Devoted to parallel programming in Python, this book is aimed at Python programmers who wish to become more proficient at writing efficient parallel code to realize performance gains. All of the example code in the book is available and allows readers to experiment.
This book is not an introduction to Python, and the author assumes that the reader is familiar with other aspects of the language. It opens with a brief introduction to memory organization, parallel programming models in general, and a short introduction to threads and processes in Python in order to provide context for the remainder of the book. The book is intended to be a handy desk reference for programmers and is structured according to the styles of concurrency that they might encounter. The next five chapters of the book cover thread-based parallelism, process-based parallelism, asynchronous programming, distributed Python, and graphics processing unit (GPU) programming with Python. Python 3.3 is used for the first five chapters of the book, and Python 2.67 is used for the final chapter only (GPU programming).
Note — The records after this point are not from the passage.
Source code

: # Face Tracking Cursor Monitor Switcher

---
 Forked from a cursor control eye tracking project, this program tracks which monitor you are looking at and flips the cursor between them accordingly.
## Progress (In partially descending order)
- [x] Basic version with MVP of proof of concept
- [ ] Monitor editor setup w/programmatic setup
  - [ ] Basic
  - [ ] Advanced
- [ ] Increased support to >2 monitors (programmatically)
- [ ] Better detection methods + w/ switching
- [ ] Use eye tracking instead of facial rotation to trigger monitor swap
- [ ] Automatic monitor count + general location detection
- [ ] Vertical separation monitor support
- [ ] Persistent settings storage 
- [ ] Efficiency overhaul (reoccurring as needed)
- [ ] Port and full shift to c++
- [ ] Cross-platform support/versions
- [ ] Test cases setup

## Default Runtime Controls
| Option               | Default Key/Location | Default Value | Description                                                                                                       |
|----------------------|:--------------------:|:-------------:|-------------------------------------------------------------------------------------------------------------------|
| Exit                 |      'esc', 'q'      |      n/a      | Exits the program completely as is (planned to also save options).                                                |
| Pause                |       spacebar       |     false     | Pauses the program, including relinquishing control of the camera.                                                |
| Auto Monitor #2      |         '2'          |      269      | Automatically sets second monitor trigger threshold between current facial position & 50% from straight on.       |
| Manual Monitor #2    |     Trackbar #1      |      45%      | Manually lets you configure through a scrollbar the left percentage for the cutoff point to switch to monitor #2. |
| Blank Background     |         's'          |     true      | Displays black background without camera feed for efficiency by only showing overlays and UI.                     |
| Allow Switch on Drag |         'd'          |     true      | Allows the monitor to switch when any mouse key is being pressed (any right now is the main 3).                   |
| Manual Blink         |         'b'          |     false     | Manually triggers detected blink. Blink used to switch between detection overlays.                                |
Each chapter follows a similar formula: introduce a program; get ready by downloading tools as needed; explain how to do it, including a short discussion and sample code; and finally discuss how it works. The goal is to present the reader with a collection of common scenarios and to provide a solution to the program in a recipe-style approach.
The book is helpful for those wishing to learn more about parallel programming in general, and Python in particular. It tends to introduce concepts as needed and is organized by problem rather than by concept. This makes the book less helpful as a reference book when the reader is interested in a specific concept. The author provides a rich collection of examples, but the grammar is a little awkward in places, which can make reading more challenging.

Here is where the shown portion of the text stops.